Resulta curioso que cuando se habla de laicidad nadie propone afeitar públicamente a los hombres musulmanes que llevan barba larga (inserten chiste sobre hípsteres aquí). Obviamente, sería una agresión brutal hacia su libertad. Entonces, ¿por qué se acepta que en Niza cuatro policías rodeen a una señora, le obliguen a quitarse la ropa y le pongan una multa por estar en la arena con camiseta de manga larga y pañuelo en la cabeza? ¿Por qué los demás bañistas se sienten legitimados para burlarse de ella y gritarle que se marche a su casa? Ya ni siquiera se censura el propio burkini, sino directamente no seguir los cánones de vestimenta europeos. Vamos, otra forma de aislar y estigmatizar a las mujeres musulmanas.

Por cierto, si alguna de ellas lleva burkini contra su voluntad, la prohibición no conseguirá que mañana haga topless, sino que se quede en casa y no pueda disfrutar de una jornada de mar.

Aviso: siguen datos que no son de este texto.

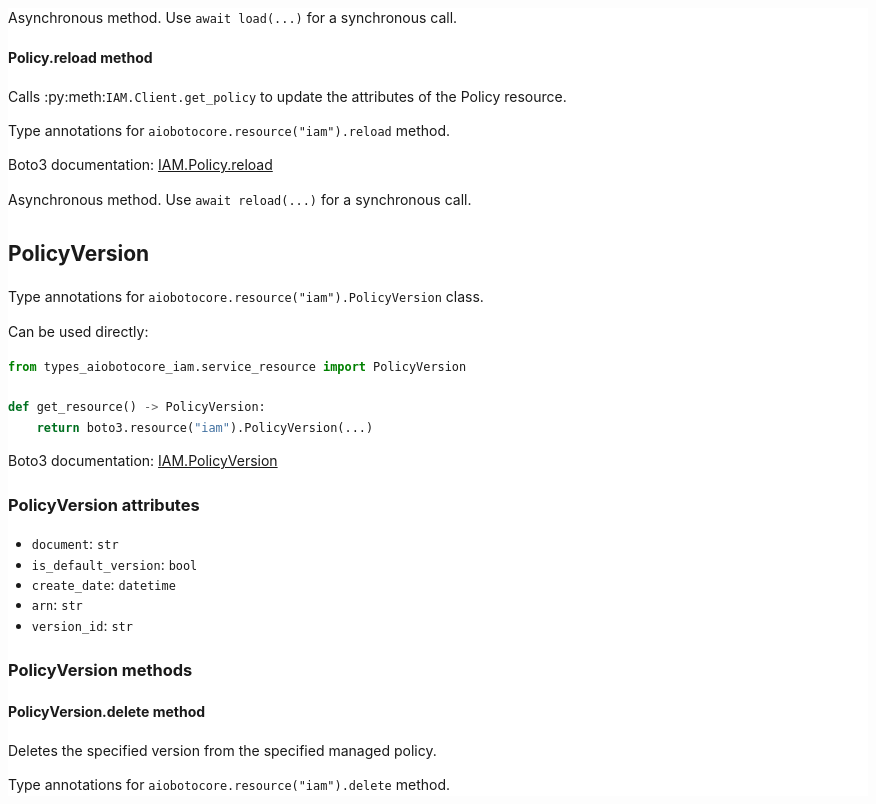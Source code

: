 Asynchronous method. Use `await load(...)` for a synchronous call.

<a id="policyreload-method"></a>

#### Policy.reload method

Calls :py:meth:`IAM.Client.get_policy` to update the attributes of the Policy
resource.

Type annotations for `aiobotocore.resource("iam").reload` method.

Boto3 documentation:
[IAM.Policy.reload](https://boto3.amazonaws.com/v1/documentation/api/latest/reference/services/iam.html#IAM.Policy.reload)

Asynchronous method. Use `await reload(...)` for a synchronous call.

<a id="policyversion"></a>

## PolicyVersion

Type annotations for `aiobotocore.resource("iam").PolicyVersion` class.

Can be used directly:

```python
from types_aiobotocore_iam.service_resource import PolicyVersion

def get_resource() -> PolicyVersion:
    return boto3.resource("iam").PolicyVersion(...)
```

Boto3 documentation:
[IAM.PolicyVersion](https://boto3.amazonaws.com/v1/documentation/api/latest/reference/services/iam.html#IAM.ServiceResource.PolicyVersion)

<a id="policyversion-attributes"></a>

### PolicyVersion attributes

- `document`: `str`
- `is_default_version`: `bool`
- `create_date`: `datetime`
- `arn`: `str`
- `version_id`: `str`

<a id="policyversion-methods"></a>

### PolicyVersion methods

<a id="policyversiondelete-method"></a>

#### PolicyVersion.delete method

Deletes the specified version from the specified managed policy.

Type annotations for `aiobotocore.resource("iam").delete` method.
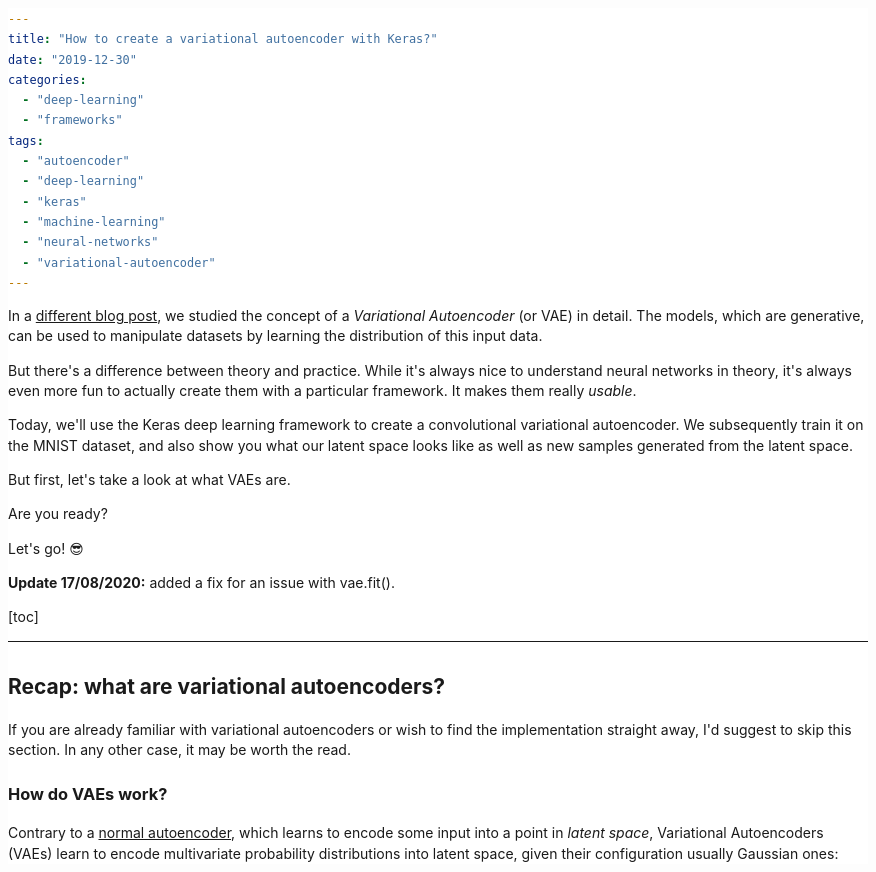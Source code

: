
 ```yaml
---
title: "How to create a variational autoencoder with Keras?"
date: "2019-12-30"
categories: 
  - "deep-learning"
  - "frameworks"
tags: 
  - "autoencoder"
  - "deep-learning"
  - "keras"
  - "machine-learning"
  - "neural-networks"
  - "variational-autoencoder"
---
```


In a [different blog post](https://github.com/mobiletest2016/machine-learning-articles/blob/master/articles/what-is-a-variational-autoencoder-vae.md), we studied the concept of a _Variational Autoencoder_ (or VAE) in detail. The models, which are generative, can be used to manipulate datasets by learning the distribution of this input data.

But there's a difference between theory and practice. While it's always nice to understand neural networks in theory, it's always even more fun to actually create them with a particular framework. It makes them really _usable_.

Today, we'll use the Keras deep learning framework to create a convolutional variational autoencoder. We subsequently train it on the MNIST dataset, and also show you what our latent space looks like as well as new samples generated from the latent space.

But first, let's take a look at what VAEs are.

Are you ready?

Let's go! 😎

**Update 17/08/2020:** added a fix for an issue with vae.fit().

\[toc\]

* * *

## Recap: what are variational autoencoders?

If you are already familiar with variational autoencoders or wish to find the implementation straight away, I'd suggest to skip this section. In any other case, it may be worth the read.

### How do VAEs work?

Contrary to a [normal autoencoder](https://github.com/mobiletest2016/machine-learning-articles/blob/master/articles/what-is-a-variational-autoencoder-vae.md/#about-normal-autoencoders), which learns to encode some input into a point in _latent space_, Variational Autoencoders (VAEs) learn to encode multivariate probability distributions into latent space, given their configuration usually Gaussian ones:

En lugar de castigar a las mujeres que llevan la cabeza cubierta, deberíamos luchar por crear un entorno de libertad en el que cada una pueda ir, de verdad, ataviada como le dé la gana. Ni la dignidad ni la valía dependen de los centímetros de carne que llevas al aire. Y, en todo caso, la elección debe ser propia. Hasta el momento, ninguna ley impide ir a la playa con hábito de monja, traje de submarinista o disfraz de vaca lechera. Veremos qué pasa el verano que viene.